▶ About this task
Where "这样的节点归为" appears in a line of the entries below, that line should be copied.

[Source texts of formatted documents]
┌────────
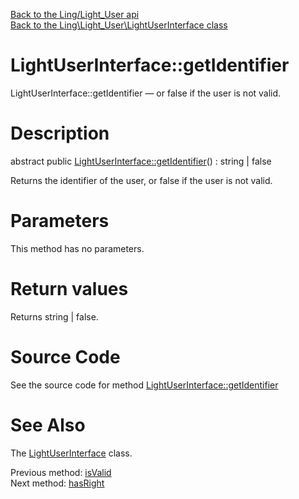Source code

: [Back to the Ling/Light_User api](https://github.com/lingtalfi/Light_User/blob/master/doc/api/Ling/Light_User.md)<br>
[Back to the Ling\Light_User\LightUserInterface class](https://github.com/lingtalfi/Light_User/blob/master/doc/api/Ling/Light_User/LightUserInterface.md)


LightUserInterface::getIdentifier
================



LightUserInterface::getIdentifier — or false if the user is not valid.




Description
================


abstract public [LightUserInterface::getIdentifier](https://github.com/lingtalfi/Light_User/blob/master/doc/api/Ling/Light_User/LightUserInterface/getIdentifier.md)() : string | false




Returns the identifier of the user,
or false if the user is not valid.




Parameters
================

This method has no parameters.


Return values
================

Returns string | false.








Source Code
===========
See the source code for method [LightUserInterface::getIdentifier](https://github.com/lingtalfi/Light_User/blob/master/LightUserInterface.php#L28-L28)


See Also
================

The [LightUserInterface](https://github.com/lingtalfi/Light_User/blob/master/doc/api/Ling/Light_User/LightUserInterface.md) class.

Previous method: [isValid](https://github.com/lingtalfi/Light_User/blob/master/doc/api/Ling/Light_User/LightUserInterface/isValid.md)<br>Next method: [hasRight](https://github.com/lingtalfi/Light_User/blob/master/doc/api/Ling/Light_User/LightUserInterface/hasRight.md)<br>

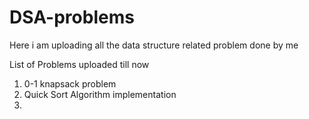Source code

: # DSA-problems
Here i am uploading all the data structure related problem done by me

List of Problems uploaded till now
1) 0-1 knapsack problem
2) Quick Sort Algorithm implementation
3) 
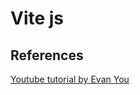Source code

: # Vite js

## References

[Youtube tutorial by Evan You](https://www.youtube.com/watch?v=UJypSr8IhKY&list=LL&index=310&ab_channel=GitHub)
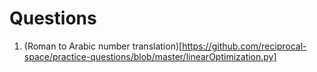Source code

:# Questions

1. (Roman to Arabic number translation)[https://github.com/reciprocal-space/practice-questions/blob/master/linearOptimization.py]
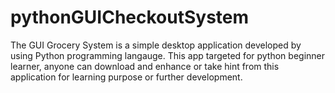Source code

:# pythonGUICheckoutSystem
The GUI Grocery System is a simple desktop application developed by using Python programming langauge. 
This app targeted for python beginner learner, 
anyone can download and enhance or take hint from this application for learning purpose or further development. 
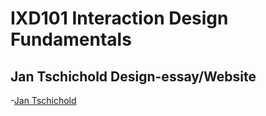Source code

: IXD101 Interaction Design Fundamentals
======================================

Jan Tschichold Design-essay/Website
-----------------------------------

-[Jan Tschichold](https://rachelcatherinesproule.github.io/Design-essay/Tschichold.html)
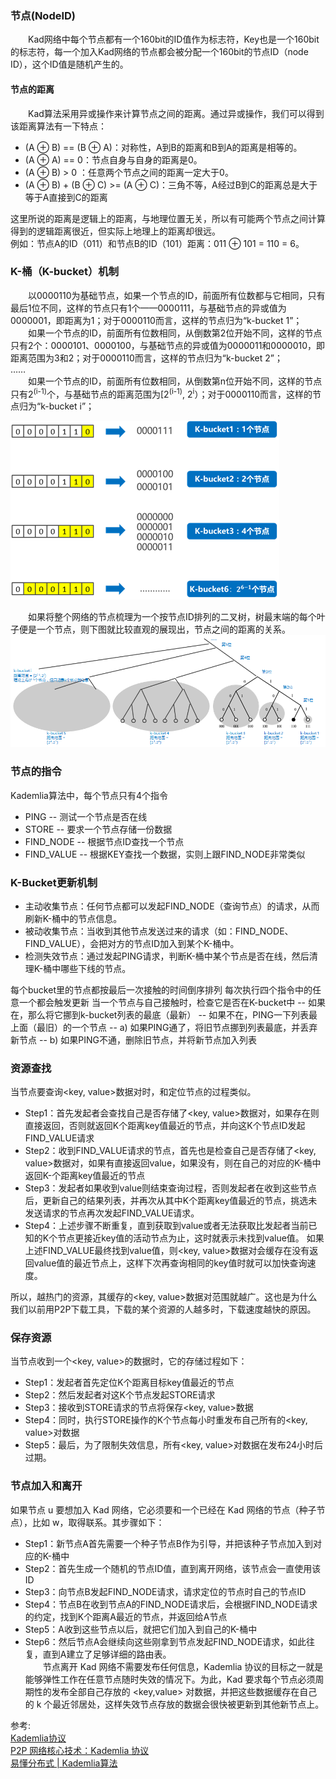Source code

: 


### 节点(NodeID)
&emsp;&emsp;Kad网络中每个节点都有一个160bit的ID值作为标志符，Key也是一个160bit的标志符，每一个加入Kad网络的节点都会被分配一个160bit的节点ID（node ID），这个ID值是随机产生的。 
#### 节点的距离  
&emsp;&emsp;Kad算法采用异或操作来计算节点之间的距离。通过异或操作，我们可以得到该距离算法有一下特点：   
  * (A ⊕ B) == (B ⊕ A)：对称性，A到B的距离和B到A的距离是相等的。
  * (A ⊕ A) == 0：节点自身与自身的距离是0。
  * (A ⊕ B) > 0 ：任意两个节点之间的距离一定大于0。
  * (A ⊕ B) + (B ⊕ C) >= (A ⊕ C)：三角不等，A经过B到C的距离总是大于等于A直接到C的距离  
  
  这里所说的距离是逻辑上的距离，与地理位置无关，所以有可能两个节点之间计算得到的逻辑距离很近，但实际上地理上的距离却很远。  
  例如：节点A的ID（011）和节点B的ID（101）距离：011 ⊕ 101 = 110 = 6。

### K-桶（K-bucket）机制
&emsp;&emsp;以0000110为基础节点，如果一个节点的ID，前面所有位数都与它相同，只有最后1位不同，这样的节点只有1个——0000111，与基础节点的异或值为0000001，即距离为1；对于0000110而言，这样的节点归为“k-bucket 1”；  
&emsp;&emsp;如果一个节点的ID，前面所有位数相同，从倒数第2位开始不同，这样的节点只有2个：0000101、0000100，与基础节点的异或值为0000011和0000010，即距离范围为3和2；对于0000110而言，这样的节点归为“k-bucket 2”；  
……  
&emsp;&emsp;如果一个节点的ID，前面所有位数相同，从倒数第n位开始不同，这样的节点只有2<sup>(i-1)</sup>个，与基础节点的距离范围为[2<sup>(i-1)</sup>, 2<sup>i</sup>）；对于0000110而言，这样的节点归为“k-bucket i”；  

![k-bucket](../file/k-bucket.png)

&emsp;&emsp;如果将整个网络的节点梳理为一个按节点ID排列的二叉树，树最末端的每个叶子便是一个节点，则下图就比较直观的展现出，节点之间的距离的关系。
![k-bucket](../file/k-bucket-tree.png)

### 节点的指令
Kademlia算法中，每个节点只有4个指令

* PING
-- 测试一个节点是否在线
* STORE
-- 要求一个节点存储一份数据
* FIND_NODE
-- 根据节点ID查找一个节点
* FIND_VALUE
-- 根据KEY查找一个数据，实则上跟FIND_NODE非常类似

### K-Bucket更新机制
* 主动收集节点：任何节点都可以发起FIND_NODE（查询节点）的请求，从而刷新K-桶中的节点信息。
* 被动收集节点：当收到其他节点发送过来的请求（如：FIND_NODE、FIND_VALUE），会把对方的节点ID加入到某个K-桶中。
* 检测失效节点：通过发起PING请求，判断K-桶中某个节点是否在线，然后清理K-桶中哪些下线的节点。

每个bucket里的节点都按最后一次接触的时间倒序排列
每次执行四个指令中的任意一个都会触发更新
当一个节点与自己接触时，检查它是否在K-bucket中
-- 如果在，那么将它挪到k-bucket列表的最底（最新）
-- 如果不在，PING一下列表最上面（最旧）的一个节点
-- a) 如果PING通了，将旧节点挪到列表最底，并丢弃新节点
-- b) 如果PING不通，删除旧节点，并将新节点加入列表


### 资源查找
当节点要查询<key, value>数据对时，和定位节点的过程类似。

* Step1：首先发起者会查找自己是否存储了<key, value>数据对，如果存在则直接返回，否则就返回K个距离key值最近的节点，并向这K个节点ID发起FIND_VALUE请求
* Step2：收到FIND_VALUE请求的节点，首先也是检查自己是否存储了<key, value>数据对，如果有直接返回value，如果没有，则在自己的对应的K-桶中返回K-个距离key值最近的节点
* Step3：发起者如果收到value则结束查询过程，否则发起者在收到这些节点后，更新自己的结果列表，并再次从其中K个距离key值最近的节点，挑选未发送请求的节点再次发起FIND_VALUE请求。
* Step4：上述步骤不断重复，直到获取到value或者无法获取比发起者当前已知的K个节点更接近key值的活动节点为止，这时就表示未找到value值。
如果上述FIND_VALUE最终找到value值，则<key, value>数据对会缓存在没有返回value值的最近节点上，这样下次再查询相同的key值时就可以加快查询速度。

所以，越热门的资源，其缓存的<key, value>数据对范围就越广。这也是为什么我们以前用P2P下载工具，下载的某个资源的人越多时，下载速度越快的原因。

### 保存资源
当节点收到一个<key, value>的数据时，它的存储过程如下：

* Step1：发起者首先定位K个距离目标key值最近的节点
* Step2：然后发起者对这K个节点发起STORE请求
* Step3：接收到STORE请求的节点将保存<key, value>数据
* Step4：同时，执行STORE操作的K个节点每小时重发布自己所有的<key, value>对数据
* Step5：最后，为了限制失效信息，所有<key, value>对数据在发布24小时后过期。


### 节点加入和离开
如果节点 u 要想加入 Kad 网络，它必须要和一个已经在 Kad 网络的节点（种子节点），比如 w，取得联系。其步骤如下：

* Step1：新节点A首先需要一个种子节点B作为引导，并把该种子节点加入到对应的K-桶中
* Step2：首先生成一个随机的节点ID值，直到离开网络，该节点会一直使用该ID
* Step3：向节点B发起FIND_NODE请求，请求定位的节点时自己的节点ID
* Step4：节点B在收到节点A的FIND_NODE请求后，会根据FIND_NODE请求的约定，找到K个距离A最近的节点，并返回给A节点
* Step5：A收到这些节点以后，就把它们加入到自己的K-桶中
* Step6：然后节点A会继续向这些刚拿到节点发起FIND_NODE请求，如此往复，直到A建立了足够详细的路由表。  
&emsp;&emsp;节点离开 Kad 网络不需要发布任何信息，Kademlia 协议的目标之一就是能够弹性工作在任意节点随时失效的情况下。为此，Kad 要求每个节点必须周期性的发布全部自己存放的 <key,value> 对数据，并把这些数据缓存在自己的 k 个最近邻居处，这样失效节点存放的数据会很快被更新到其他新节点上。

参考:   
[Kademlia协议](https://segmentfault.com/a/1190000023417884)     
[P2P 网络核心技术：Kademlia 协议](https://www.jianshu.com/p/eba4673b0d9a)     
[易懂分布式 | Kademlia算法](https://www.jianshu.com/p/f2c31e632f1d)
└────────
▶ Response area
&emsp;&emsp;以0000110为基础节点，如果一个节点的ID，前面所有位数都与它相同，只有最后1位不同，这样的节点只有1个——0000111，与基础节点的异或值为0000001，即距离为1；对于0000110而言，这样的节点归为“k-bucket 1”；  
&emsp;&emsp;如果一个节点的ID，前面所有位数相同，从倒数第2位开始不同，这样的节点只有2个：0000101、0000100，与基础节点的异或值为0000011和0000010，即距离范围为3和2；对于0000110而言，这样的节点归为“k-bucket 2”；  
&emsp;&emsp;如果一个节点的ID，前面所有位数相同，从倒数第n位开始不同，这样的节点只有2<sup>(i-1)</sup>个，与基础节点的距离范围为[2<sup>(i-1)</sup>, 2<sup>i</sup>）；对于0000110而言，这样的节点归为“k-bucket i”；  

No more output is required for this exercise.